仙姿玉质?!

    孟歌已经被太子之言吓得一愣一愣的,这都是些什么虎狼之词?!

    头一回被人夸了让我觉得如此难受!

    而且,我闻到了阴谋的味道…

    太后和皇后听了太子绘声绘色的讲诉,皆是笑着看向了孟歌,看着孟歌脸上的惊愕之色,她们心中有些失望。

    被他人夸赞不仅不高兴,反而还是一片惊愕之色,这事儿难啊!

    皇后在太后耳边私语几句,浅笑着上前拉起孟歌的手,拍了拍她的手背,说:“太子口无遮拦,还望太师不要介意。”

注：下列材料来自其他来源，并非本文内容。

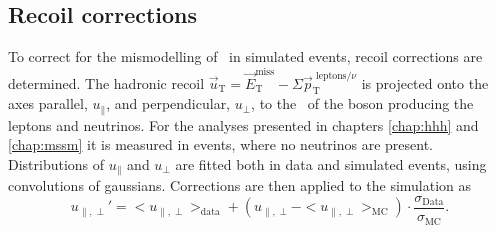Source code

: \subsection{Recoil corrections}
\label{sec:objects_met_recoilcorr}
To correct for the mismodelling of \MET~in simulated events, recoil corrections are determined. 
The hadronic recoil $\vec{u}_{\text{T}} = \vec{E}_{\text{T}}^{\text{miss}} - \Sigma \vec{p}_{\text{T}}^{\text{ leptons}/\nu}$ 
is projected onto the axes parallel, $u_{\parallel}$, and perpendicular, $u_{\perp}$, to the \pT~of the boson producing the leptons
and neutrinos. For the analyses
presented in chapters \ref{chap:hhh} and \ref{chap:mssm} it is measured in \Zmm events, where no neutrinos
are present. Distributions of $u_{\parallel}$ and $u_{\perp}$ are fitted both in data
and simulated events, using convolutions of gaussians. Corrections are then applied to the simulation
as
\begin{equation}\label{eqn:met_recoilcorr}
u_{\parallel,\perp}' = <u_{\parallel,\perp}>_{\text{data}} + (u_{\parallel,\perp} - <u_{\parallel,\perp}>_{\text{MC}}) \cdot \frac{\sigma_{\text{Data}}}{\sigma_{\text{MC}}}.
\end{equation}

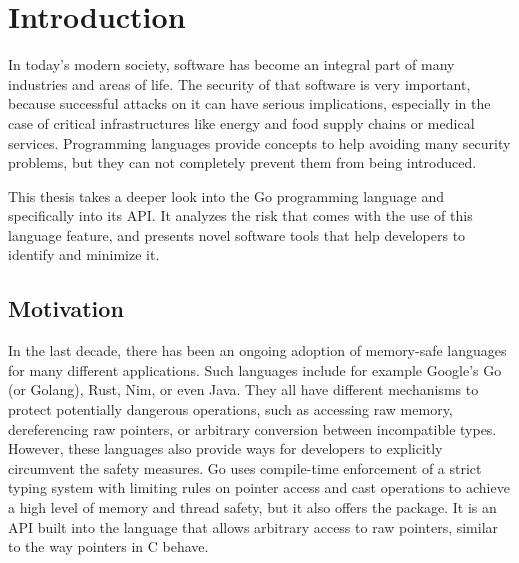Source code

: 
\chapter{Introduction}\label{ch:introduction}

In today's modern society, software has become an integral part of many industries and areas of life.
The security of that software is very important, because successful attacks on it can have serious implications,
especially in the case of critical infrastructures like energy and food supply chains or medical services.
Programming languages provide concepts to help avoiding many security problems, but they can not completely prevent
them from being introduced.

This thesis takes a deeper look into the Go programming language and specifically into its \unsafe{} \acrshort{API}.
It analyzes the risk that comes with the use of this language feature, and presents novel software tools that help
developers to identify and minimize it.



\section{Motivation}\label{sec:motivation}

In the last decade, there has been an ongoing adoption of memory-safe languages for many different applications.
Such languages include for example Google's Go (or Golang), Rust, Nim, or even Java.
They all have different mechanisms to protect potentially dangerous operations, such as accessing raw memory,
dereferencing raw pointers, or arbitrary conversion between incompatible types.
However, these languages also provide ways for developers to explicitly circumvent the safety measures.
Go uses compile-time enforcement of a strict typing system with limiting rules on pointer access and cast operations
to achieve a high level of memory and thread safety, but it also offers the \unsafe{} package.
It is an \acrshort{API} built into the language that allows arbitrary access to raw pointers, similar to the way
pointers in C behave.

    孟歌实在是笑不出来了,前脚刚知道齐允是私自摘的独立寒秋,现在居然还来了什么“仙姿玉质”?!

    实在是接受不来。

    “皇后娘娘说笑了,太子直率,臣怎会介意。”孟歌说。

    【当然不介意,你介意的是那位帅气王爷。】

    看着凭空探出半个身子的吕筱筱,孟歌找到了发泄对象,抬手就把她的头往空间里按,吃呀咧嘴骂个不停。

    “就你话多!哪哪都有你是吧?!”

    “都说系统是穿越最强辅助,我看你和那个系统一样,都是来坑我的!”

    吕筱筱没想到她反应那么大,抓着她的手挣扎着求饶道。

    【我错了!我错了!我就是来帮你的!】

    孟歌横眉怒对的放开手,目不斜视的等着她,“帮我?你要怎么帮我?!”

    【她们两个宫斗王者是想给你牵红线,这次找你也就是想看看你对那位帅气王爷是个什么态度而已。】

    孟歌不大相信,“真的?”

    【你看吧,我说了你又不相信我!】

    孟歌无奈的砸吧砸吧嘴,“好吧,我信。”

    太后见孟歌有些不自在,笑着向她招了招手。孟歌轻叹一口气上前握住太后的手,只听她说:“孟歌可有心上人?有就说出来,哀家给你做主便是。”

    额…

    当真是来牵红线的,京都的世家小姐都死光了吗?干嘛非要找我啊?!

    孟歌苦笑,竭力解释道:“承蒙陛下厚爱,臣如今做了太子太师,定当尽心竭力教导太子殿下。任重而道远,臣哪有心思去想什么儿女情长。”

    什么事情能比扶持太子上位,重重打击齐文轩更重要的?!

    “娘娘,”门外的宫女快步走来,“娘娘,承王殿下在外求见!”

    “嗯?”太后闻言,拉着孟歌的手从软榻上站起身来。

    太子呵呵一笑,“皇叔定是来训皇祖母的!”

    太后看了他一眼,眉开眼笑道:“快让他进来吧!这孩子,每次进宫都不来慈宁宫看看哀家。”

    齐允跟着宫女走进内殿,正欲开口请安,见孟歌也在,嘴角不自觉微微上扬。见孟歌被太后拉着想松送不开的模样,心情更是不一样了,整个人说话的语气都变好了。

    “子昱见过母后,皇嫂。”齐允上前扶住正拉着孟歌走向自己的太后,浅笑道:“母后怎的到皇嫂宫里来了,让子昱好找。”

    齐允虽不是太后所生,但生母早逝,他自幼得太后庇佑,生育之恩大于天,教养之恩大于情。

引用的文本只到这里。